You might think we would be tired of visiting castles by now, but the Rosenborg Castle got rave reviews and houses the crown jewels, so we decided to give it a try. Touring the inside of a castle is not hampered by showers. There were many things we enjoyed about Rosenborg besides its expected over the top decor. It charged us geezer rates which brought the price down to a point that a poor American would find reasonable. We were allowed to take photos inside. Each room and some of its contents had a scan code like the ones you use at the grocery store. We got our phones, scanned the bar code, and had as much background information as we wanted to know at our finger tips. Some of the items, like the music box, even came with little videos so you could see and hear it in operation. Pretty slick!

The manicured grounds are open to the public and we joined many local families enjoying what came to be a sunny Saturday. The tulips and azaleas were done blooming and the roses were not quite ready so the garden was mostly green. There wasn't a weed in the place. When we wanted to take one more photo of the castle, we noticed it was surrounded by thick crowds which did not move. When we went back to the ticket building where Ken had checked his knapsack, we were surprised to find that we could not get in from the garden. Apparently there had been a small fire inside the castle and no one was allowed to move in or out. Some tour groups got separated when some were inside and some had already exited. We waited on a bench on the grounds more than an hour until the all clear was given. It seemed poorly handled. Ken's bag was nowhere near the castle and no one would get it for him. If our schedule had been tighter, we would have been really frustrated. All's well that ends well.
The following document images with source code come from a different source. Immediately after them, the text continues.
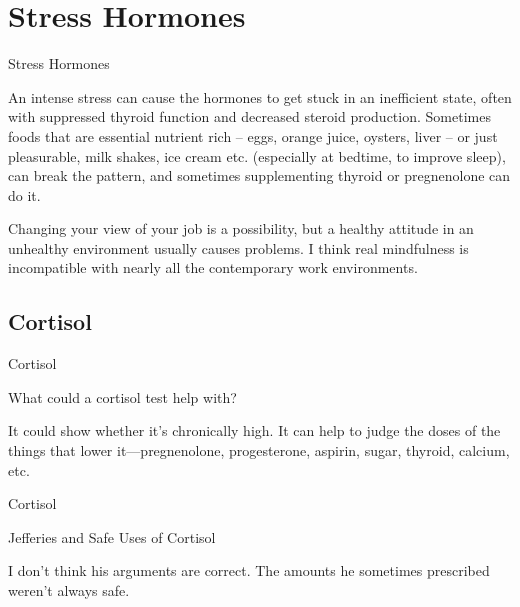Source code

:\documentclass[11pt,oneside,openany,extrafontsizes]{memoir}
\begin{document}
\section{Stress Hormones}

\begin{standalonequote}{Stress Hormones}

    \begin{answer}
      An intense stress can cause the hormones to get stuck in an inefficient state, often with suppressed thyroid function and decreased steroid production. Sometimes foods that are essential nutrient rich -- eggs, orange juice, oysters, liver -- or just pleasurable, milk shakes, ice cream etc. (especially at bedtime, to improve sleep), can break the pattern, and sometimes supplementing thyroid or pregnenolone can do it.

      Changing your view of your job is a possibility, but a healthy attitude in an unhealthy environment usually causes problems. I think real mindfulness is incompatible with nearly all the contemporary work environments. 
    \end{answer}
\end{standalonequote}

\subsection{Cortisol}

\begin{qaexchange}{Cortisol}

    \begin{question}
        What could a cortisol test help with?
    \end{question}

    \begin{answer}
        It could show whether it's chronically high. It can help to judge the doses of the things that lower it---pregnenolone, progesterone, aspirin, sugar, thyroid, calcium, etc.
    \end{answer}
\end{qaexchange}

\begin{standalonequote}{Cortisol}
    \begin{note}
        Jefferies and Safe Uses of Cortisol
    \end{note}

    \begin{answer}
        I don't think his arguments are correct. The amounts he sometimes prescribed weren't always safe.
    \end{answer}
\end{standalonequote}
\end{document}
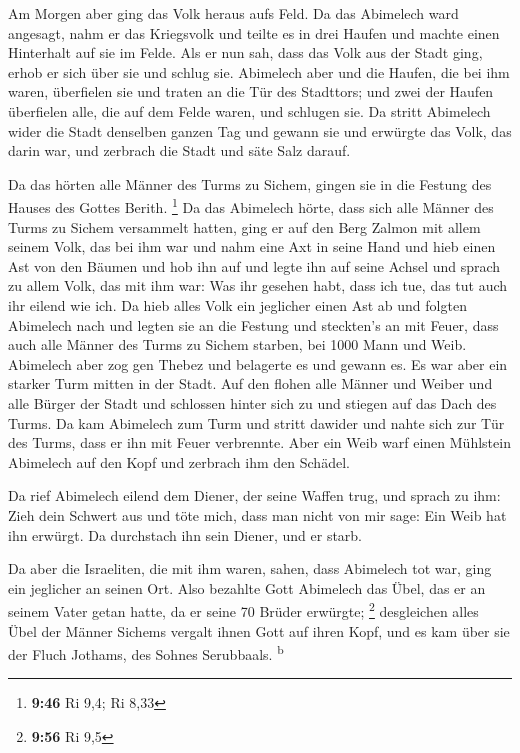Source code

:  Am Morgen aber ging das Volk heraus aufs Feld. Da das
Abimelech ward angesagt,  nahm er das Kriegsvolk und
teilte es in drei Haufen und machte einen Hinterhalt auf sie im Felde.
Als er nun sah, dass das Volk aus der Stadt ging, erhob er sich über sie
und schlug sie.  Abimelech aber und die Haufen, die bei
ihm waren, überfielen sie und traten an die Tür des Stadttors; und zwei
der Haufen überfielen alle, die auf dem Felde waren, und schlugen sie.
 Da stritt Abimelech wider die Stadt denselben ganzen Tag
und gewann sie und erwürgte das Volk, das darin war, und zerbrach die
Stadt und säte Salz darauf.

 Da das hörten alle Männer des Turms zu Sichem, gingen
sie in die Festung des Hauses des Gottes Berith. \footnote{\textbf{9:46}
  Ri 9,4; Ri 8,33}  Da das Abimelech hörte, dass sich
alle Männer des Turms zu Sichem versammelt hatten,  ging
er auf den Berg Zalmon mit allem seinem Volk, das bei ihm war und nahm
eine Axt in seine Hand und hieb einen Ast von den Bäumen und hob ihn auf
und legte ihn auf seine Achsel und sprach zu allem Volk, das mit ihm
war: Was ihr gesehen habt, dass ich tue, das tut auch ihr eilend wie
ich.  Da hieb alles Volk ein jeglicher einen Ast ab und
folgten Abimelech nach und legten sie an die Festung und steckten's an
mit Feuer, dass auch alle Männer des Turms zu Sichem starben, bei 1000
Mann und Weib.  Abimelech aber zog gen Thebez und
belagerte es und gewann es.  Es war aber ein starker Turm
mitten in der Stadt. Auf den flohen alle Männer und Weiber und alle
Bürger der Stadt und schlossen hinter sich zu und stiegen auf das Dach
des Turms.  Da kam Abimelech zum Turm und stritt dawider
und nahte sich zur Tür des Turms, dass er ihn mit Feuer verbrennte.
 Aber ein Weib warf einen Mühlstein Abimelech auf den
Kopf und zerbrach ihm den Schädel.

 Da rief Abimelech eilend dem Diener, der seine Waffen
trug, und sprach zu ihm: Zieh dein Schwert aus und töte mich, dass man
nicht von mir sage: Ein Weib hat ihn erwürgt. Da durchstach ihn sein
Diener, und er starb.

 Da aber die Israeliten, die mit ihm waren, sahen, dass
Abimelech tot war, ging ein jeglicher an seinen Ort. 
Also bezahlte Gott Abimelech das Übel, das er an seinem Vater getan
hatte, da er seine 70 Brüder erwürgte; \footnote{\textbf{9:56} Ri 9,5}
 desgleichen alles Übel der Männer Sichems vergalt ihnen
Gott auf ihren Kopf, und es kam über sie der Fluch Jothams, des Sohnes
Serubbaals. \textsuperscript{b}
On the hop on hop off bus we had noticed a colorful stop in a neighborhood called Christiana. Our guide book said nothing about it, but we decided to investigate. I cannot compare it to anywhere else we have ever been. It looked like the site of a collection of old manufacturing plants and warehouses that had been taken over by hippies thirty years ago. People still live there communally. Most of the buildings were in bad shape and covered with bright paint and graffiti. The middle of the neighborhood was posted in many spots saying that photos were forbidden. A closer examination revealed why. Numerous dealers were selling drugs right out in the open. Every so often the sweet smell of marijuana hung in the air. No one seemed to care that we were there, but it just wasn't our kind of place. I guess we're castle people!